The Bottom Line on Wedding Photography Pricing in Snohomish County
Wedding photography in Snohomish County and the greater Seattle area costs between $3,000 and $10,000+ for experienced, full-time professionals in 2026. Your specific investment depends on hours of coverage, number of photographers, experience level, editing approach, and deliverables. The most important thing you can do is compare total costs for your actual day, not base package prices — and invest in a photographer whose work you love, whose experience you trust, and whose company you genuinely enjoy.
We’d love to be that team for you. But even if we’re not, I hope this guide helps you make a confident decision. Your wedding photos are the thing that lasts. Make sure you love them.

Frequently Asked Questions About Wedding Photography Costs
How much does wedding photography cost in Snohomish County?
Wedding photography in Snohomish County typically ranges from $3,000 to $10,000+ for full-day coverage in 2026. Most couples working with an experienced, full-time professional invest between $4,500 and $8,000. Pricing depends on hours of coverage, number of photographers, experience level, editing style, and deliverables.
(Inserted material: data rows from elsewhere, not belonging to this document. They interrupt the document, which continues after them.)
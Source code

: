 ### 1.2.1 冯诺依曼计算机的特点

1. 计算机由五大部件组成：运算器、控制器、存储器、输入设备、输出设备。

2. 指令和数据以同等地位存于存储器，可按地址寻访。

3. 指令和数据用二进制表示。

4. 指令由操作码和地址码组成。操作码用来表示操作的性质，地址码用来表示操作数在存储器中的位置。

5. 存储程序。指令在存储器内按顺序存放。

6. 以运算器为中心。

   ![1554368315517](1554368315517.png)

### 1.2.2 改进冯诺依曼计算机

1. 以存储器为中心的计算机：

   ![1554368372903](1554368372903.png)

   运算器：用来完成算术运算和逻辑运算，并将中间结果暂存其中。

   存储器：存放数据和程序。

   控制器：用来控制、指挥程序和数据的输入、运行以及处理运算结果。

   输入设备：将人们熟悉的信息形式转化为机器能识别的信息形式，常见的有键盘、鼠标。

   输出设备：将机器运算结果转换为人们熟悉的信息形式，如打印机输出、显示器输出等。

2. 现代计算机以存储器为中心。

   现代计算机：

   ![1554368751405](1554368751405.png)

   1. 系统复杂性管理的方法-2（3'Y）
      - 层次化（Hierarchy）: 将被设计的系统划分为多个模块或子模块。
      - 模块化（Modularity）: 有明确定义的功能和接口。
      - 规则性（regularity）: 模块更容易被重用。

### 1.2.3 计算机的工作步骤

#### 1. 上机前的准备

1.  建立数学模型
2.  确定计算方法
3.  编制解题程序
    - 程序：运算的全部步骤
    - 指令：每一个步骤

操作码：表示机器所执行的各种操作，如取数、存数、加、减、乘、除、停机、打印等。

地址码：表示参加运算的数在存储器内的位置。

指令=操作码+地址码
Washington state sales tax of approximately 8.5–10.5% also applies.
What is included in wedding photography packages in the Seattle area?
Most wedding photography packages in the Seattle and Snohomish County area include a set number of hours of coverage, a digital gallery with printing rights, and at least one photographer. Additional inclusions vary widely — some photographers include a second photographer, engagement sessions, albums, or timeline planning support. Always compare total costs for your actual coverage needs, not just base package prices.
How many hours of wedding photography do I need?
Most full weddings require 8–10 hours of continuous photography coverage. This typically spans from getting-ready through reception events. Shorter coverage (4–6 hours) can work for intimate ceremonies or elopements, but for a full wedding day with a ceremony, portraits, and reception, under 8 hours usually means missing key moments or cutting your portrait session short.
Do I need two wedding photographers?
Two photographers capture your wedding day in a fundamentally different way than one. With two photographers, you get both sides of every moment — the couple’s faces and the guests’ reactions, both partners getting ready simultaneously, and multiple angles during the ceremony. For weddings with 75+ guests or couples getting ready in separate locations, two photographers are strongly recommended.
Why do some wedding photographers not publish their pricing?
Many photographers withhold pricing to encourage a consultation first, where they can build a custom quote and present their value proposition before sharing numbers. There’s nothing inherently wrong with this approach, but it does make comparison shopping difficult. Photographers who publish pricing — like GSquared Weddings — typically do so because they prioritize transparency and believe couples should know what things cost before investing time in a meeting.